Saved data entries
******************************

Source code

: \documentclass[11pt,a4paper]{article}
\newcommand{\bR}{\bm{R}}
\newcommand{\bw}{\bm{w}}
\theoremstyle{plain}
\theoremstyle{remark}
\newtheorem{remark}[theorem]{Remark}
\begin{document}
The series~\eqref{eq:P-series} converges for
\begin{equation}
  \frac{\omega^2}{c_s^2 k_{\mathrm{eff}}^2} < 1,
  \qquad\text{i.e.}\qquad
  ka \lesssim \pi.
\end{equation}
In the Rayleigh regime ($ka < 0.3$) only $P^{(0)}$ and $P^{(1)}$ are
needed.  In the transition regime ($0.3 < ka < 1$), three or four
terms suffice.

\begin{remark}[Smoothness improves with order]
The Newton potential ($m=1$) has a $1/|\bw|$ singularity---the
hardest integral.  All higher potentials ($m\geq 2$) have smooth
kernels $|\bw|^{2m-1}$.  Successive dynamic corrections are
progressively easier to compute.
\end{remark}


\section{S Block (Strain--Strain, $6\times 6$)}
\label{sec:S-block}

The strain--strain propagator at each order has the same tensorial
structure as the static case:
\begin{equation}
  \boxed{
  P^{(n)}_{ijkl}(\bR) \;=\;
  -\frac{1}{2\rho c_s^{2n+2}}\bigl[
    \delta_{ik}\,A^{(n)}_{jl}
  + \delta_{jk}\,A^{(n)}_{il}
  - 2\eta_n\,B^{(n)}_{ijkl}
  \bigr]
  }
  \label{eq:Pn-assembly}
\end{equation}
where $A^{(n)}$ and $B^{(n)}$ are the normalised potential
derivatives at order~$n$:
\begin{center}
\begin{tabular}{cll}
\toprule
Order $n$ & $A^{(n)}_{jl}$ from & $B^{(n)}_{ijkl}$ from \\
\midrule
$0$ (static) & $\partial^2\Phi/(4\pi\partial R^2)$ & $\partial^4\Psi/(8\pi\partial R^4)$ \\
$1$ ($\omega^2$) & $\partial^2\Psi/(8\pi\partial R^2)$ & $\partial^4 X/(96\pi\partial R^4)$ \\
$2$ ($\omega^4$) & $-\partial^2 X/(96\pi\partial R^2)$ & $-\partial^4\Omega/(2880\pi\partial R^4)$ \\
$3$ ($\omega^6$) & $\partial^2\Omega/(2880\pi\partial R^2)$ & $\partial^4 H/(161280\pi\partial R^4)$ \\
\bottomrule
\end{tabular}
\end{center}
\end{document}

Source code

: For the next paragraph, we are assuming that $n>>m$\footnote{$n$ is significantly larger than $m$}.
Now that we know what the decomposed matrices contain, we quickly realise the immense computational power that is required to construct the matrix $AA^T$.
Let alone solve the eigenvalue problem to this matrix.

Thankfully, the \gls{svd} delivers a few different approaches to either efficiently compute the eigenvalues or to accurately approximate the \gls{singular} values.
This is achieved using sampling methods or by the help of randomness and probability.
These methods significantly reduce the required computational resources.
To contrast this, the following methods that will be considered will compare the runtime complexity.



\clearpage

******************************

Whenever a line of the entries contains "computational", it counts toward the total; state that total alone.

2